Marking strings as excluded is quick and easy to do, and quick and easy to undo. Since strings marked as excluded drop to the bottom in the LTE, they're easy to see. And although these strings are not actually excluded, VBLM handles them as if they were.

The weaknesses in marking strings as excluded are twofold. First, they aren't really excluded -- they've been extracted and reside in the LMP file, cluttering it up. This is less of an issue now that, as of V6, VBLM can deal with projects of virtually unlimited size. However, a large number of strings marked as excluded can impose significant overhead on processing time, whether it be loading and sorting the LTE, building a new project, or whatever. It's not uncommon to need to exclude 1/4 to 1/3 of the strings VBLM initially extracts, and if you do this in a large project by marking thousands of strings as excluded, you're going to spend a lot more time than you need to waiting for VBLM to complete tasks.

Second, when you mark strings as excluded, the exclusions do not exist independently of the LMP file, ie if you select File/New and run VBLM against the VB project again, all those strings will be extracted and will need to be marked again. VBLM allows you to address this problem by using LMX files to persist and transfer your exclusion markings between projects (see Export Options), but the other methods do not have this problem.

Exclusion List Files

Excluding strings by listing them in an SXL file has several strengths. It is equally easy to do. The strings actually are excluded, making for a lean LMP file and no excess overhead. Further, the exclusions exist independently as a file; when you select File/New and run VBLM against the VB project again, all those strings will be excluded again, with no more effort on your part than clicking Yes when VBLM asks if you want to apply the file. Finally, if you configure VBLM to apply the exclusions loosely (see SXL options), a single exclusion can serve to exclude multiple instances.

On the other hand, while you can choose to apply or not apply the entire file, it is very difficult to undo single exclusions (you'd need to save the SXL file in text format and carefully edit it, not recommended). And while the extraction log will document which strings have been excluded by the SXL file, you can't view the strings excluded by this method as easily as dropping to the bottom of the LTE; again, you need to save the file in text format, then view it with a file viewer or text editor.

Directive Comments in Source Code

I tend to think of directive comments in source code as the "gold standard" for excluding strings. The strings are actually excluded, with the attendant benefits. The exclusions exist independently of the LMP file; in fact, they are as durable as the source code itself (somebody could, after all, delete an SXL file). They are self-documenting, visible as you scroll through the code, rather than viewed separately in a list file or the LTE. They are relative easy to do and undo; as of V6, you can even mark the strings in the LTE and have VBLM edit the source to insert the directive comments. Finally, once developers are familiar with VBLM, they can enforce exclusions in real time, as code is added and modified. This seems to me (given my biases as a developer) to be a recipe for high quality.

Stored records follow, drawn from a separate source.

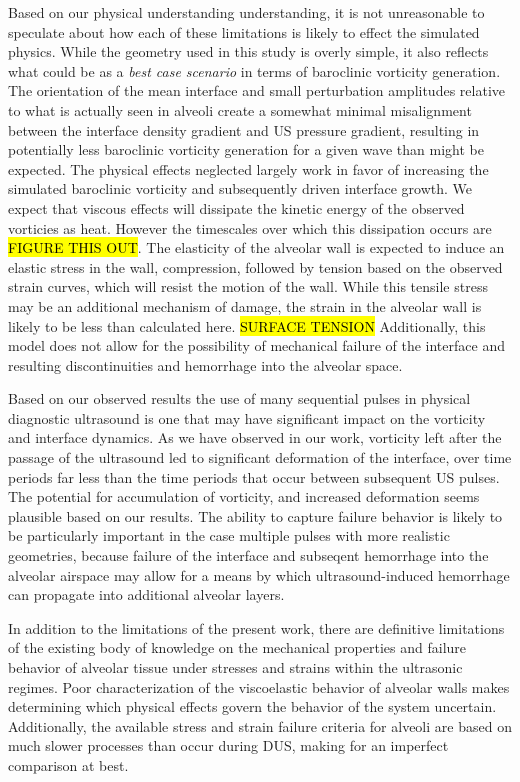 Based on our physical understanding understanding, it is not
unreasonable to speculate about how each of these limitations is
likely to effect the simulated physics. While the geometry used in
this study is overly simple, it also reflects what could be as a
\textit{best case scenario} in terms of baroclinic vorticity
generation. The orientation of the mean interface and small
perturbation amplitudes relative to what is actually seen in alveoli
create a somewhat minimal misalignment between the interface density
gradient and \ac{US} pressure gradient, resulting in potentially less
baroclinic vorticity generation for a given wave than might be
expected. The physical effects neglected largely work in favor of
increasing the simulated baroclinic vorticity and subsequently driven
interface growth. We expect that viscous effects will dissipate the
kinetic energy of the observed vorticies as heat. However the
timescales over which this dissipation occurs are \hl{FIGURE THIS
  OUT}. The elasticity of the alveolar wall is expected to induce an
elastic stress in the wall, compression, followed by tension based on
the observed strain curves, which will resist the motion of the
wall. While this tensile stress may be an additional mechanism of
damage, the strain in the alveolar wall is likely to be less than
calculated here. \hl{SURFACE TENSION} Additionally, this model does not allow for the
possibility of mechanical failure of the interface and resulting
discontinuities and hemorrhage into the alveolar space. 

Based on our observed results the use of many sequential pulses in
physical diagnostic ultrasound is one that may have significant impact
on the vorticity and interface dynamics. As we have observed in our
work, vorticity left after the passage of the ultrasound led to
significant deformation of the interface, over time periods far less
than the time periods that occur between subsequent \ac{US}
pulses. The potential for accumulation of vorticity, and increased
deformation seems plausible based on our results. The ability to
capture failure behavior is likely to be particularly important in the
case multiple pulses with more realistic geometries, because failure
of the interface and subseqent hemorrhage into the alveolar airspace
may allow for a means by which ultrasound-induced hemorrhage can
propagate into additional alveolar layers.

In addition to the limitations of the present work, there are
definitive limitations of the existing body of knowledge on the
mechanical properties and failure behavior of alveolar tissue under
stresses and strains within the ultrasonic regimes. Poor
characterization of the viscoelastic behavior of alveolar walls makes
determining which physical effects govern the behavior of the system
uncertain. Additionally, the available stress and strain failure
criteria for alveoli are based on much slower processes than occur
during \ac{DUS}, making for an imperfect comparison at best.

The weaknesses with source code directives are, once again, twofold. First is a matter of principle; having to modify source code to support localization can be construed, in some respects anyway, to be a failing of VBLM. Shouldn't a localization tool be able to do its job without touching the original source? That's always been a goal for VBLM.

On a more practical level, though, it's clear from talking to users that people doing localization sometimes don't have the access or authority to make changes to the source code. In fact, it's not uncommon (to the occasional distress of WhippleWare tech support) for VBLM users to have, at best, minimal programming knowledge, and for whom such constraints make perfect sense.